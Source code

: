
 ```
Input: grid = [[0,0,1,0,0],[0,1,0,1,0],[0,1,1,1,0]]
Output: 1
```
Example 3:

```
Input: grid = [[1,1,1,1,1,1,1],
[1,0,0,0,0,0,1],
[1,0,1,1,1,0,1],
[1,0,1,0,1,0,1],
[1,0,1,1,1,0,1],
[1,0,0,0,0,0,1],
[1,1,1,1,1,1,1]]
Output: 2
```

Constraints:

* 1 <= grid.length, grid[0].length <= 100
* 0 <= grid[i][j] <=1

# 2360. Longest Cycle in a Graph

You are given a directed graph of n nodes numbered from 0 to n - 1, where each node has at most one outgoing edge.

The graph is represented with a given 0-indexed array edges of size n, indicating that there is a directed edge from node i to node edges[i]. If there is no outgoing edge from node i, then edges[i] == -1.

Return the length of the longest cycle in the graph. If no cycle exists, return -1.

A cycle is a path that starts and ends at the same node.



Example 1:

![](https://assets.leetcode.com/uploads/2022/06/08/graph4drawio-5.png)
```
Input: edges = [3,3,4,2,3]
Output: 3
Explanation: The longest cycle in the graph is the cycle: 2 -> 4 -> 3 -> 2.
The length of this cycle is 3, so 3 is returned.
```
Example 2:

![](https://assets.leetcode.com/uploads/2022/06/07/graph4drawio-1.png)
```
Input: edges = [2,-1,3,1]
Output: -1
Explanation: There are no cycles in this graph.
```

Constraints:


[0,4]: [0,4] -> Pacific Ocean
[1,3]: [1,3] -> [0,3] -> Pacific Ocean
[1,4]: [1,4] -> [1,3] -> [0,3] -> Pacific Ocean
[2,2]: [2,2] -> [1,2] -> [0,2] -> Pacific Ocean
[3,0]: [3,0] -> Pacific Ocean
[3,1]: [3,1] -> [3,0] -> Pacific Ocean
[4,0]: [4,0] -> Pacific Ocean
##########
■ Directions for this task: In the records above, copy exactly the lines from the one that contains "[1,3]: [1,3] -> [0,3] -> Pacific Ocean" through the last, and nothing else.

■ Response to the exercise:
[1,3]: [1,3] -> [0,3] -> Pacific Ocean
[1,4]: [1,4] -> [1,3] -> [0,3] -> Pacific Ocean
[2,2]: [2,2] -> [1,2] -> [0,2] -> Pacific Ocean
[3,0]: [3,0] -> Pacific Ocean
[3,1]: [3,1] -> [3,0] -> Pacific Ocean
[4,0]: [4,0] -> Pacific Ocean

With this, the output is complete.